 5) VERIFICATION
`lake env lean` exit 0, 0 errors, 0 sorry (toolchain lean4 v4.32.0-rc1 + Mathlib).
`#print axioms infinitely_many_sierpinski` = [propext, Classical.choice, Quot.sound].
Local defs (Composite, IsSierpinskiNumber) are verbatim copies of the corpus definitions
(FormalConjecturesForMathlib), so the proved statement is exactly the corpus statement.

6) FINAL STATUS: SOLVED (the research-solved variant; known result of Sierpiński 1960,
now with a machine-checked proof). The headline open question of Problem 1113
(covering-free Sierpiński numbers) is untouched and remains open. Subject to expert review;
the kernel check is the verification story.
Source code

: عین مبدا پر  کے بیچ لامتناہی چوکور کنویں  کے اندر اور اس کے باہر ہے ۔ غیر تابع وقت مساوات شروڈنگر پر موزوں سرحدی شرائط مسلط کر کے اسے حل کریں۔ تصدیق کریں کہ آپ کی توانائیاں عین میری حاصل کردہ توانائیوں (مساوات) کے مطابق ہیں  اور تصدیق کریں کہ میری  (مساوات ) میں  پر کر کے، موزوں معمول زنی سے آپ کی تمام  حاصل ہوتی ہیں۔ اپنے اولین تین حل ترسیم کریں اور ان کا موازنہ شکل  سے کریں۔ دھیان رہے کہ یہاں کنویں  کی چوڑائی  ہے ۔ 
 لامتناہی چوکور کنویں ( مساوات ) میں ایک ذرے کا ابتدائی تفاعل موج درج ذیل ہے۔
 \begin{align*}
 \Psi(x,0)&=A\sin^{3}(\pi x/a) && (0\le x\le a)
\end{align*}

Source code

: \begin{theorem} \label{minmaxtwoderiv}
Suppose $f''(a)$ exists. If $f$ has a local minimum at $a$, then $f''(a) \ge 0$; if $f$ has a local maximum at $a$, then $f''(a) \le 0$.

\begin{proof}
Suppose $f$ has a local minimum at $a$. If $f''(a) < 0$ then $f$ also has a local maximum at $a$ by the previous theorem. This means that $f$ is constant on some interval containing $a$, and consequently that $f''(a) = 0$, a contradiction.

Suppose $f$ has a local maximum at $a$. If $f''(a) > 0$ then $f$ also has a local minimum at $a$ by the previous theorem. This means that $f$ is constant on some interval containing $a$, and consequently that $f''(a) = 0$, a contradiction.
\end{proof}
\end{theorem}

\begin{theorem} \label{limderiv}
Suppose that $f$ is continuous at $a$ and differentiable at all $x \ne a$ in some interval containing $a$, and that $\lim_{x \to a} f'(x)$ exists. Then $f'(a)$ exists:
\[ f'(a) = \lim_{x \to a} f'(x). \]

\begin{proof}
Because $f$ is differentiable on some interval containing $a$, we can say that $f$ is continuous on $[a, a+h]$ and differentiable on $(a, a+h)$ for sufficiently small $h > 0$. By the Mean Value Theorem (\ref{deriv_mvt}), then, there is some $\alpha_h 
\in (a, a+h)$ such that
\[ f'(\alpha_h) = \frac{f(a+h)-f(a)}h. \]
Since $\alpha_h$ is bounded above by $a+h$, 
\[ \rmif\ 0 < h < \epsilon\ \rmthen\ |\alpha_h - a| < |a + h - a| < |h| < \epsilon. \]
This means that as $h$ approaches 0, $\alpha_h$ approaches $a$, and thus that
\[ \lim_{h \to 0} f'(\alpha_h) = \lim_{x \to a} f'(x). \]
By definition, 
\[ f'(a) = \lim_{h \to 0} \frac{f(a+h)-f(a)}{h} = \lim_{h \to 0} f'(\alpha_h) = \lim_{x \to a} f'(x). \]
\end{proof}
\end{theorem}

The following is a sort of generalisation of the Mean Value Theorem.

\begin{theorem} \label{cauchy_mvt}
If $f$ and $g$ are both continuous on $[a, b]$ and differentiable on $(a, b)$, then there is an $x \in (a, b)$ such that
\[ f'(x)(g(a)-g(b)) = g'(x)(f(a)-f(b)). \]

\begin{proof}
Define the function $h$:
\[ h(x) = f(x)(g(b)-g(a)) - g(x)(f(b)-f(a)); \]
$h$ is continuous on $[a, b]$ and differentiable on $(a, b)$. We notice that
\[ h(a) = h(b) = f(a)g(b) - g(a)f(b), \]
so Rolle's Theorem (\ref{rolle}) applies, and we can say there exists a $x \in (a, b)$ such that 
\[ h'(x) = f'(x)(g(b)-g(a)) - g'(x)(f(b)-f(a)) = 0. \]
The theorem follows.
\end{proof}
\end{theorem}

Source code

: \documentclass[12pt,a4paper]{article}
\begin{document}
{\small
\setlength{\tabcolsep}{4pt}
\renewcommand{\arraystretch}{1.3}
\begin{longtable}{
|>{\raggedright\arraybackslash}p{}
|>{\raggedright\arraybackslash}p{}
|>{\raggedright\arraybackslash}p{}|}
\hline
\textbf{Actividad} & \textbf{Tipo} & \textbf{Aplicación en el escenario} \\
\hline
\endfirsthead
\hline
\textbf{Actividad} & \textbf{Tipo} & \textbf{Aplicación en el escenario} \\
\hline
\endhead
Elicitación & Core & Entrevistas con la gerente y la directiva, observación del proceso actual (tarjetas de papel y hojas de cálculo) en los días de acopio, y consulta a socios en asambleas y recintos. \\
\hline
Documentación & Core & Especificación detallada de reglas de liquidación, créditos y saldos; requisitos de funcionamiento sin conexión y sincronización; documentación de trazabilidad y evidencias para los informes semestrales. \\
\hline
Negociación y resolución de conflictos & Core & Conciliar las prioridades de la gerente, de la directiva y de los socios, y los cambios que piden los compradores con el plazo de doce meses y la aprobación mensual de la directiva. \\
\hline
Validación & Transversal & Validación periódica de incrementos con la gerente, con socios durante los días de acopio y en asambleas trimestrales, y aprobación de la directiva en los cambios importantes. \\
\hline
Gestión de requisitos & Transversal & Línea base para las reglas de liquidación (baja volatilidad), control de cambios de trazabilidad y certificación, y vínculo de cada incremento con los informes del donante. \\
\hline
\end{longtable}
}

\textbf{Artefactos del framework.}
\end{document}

▶ Instructions for the task
Across the records above, return every line that contains the word "exists".

▶ Reply
Suppose $f''(a)$ exists. If $f$ has a local minimum at $a$, then $f''(a) \ge 0$; if $f$ has a local maximum at $a$, then $f''(a) \le 0$.
Suppose that $f$ is continuous at $a$ and differentiable at all $x \ne a$ in some interval containing $a$, and that $\lim_{x \to a} f'(x)$ exists. Then $f'(a)$ exists:
so Rolle's Theorem (\ref{rolle}) applies, and we can say there exists a $x \in (a, b)$ such that 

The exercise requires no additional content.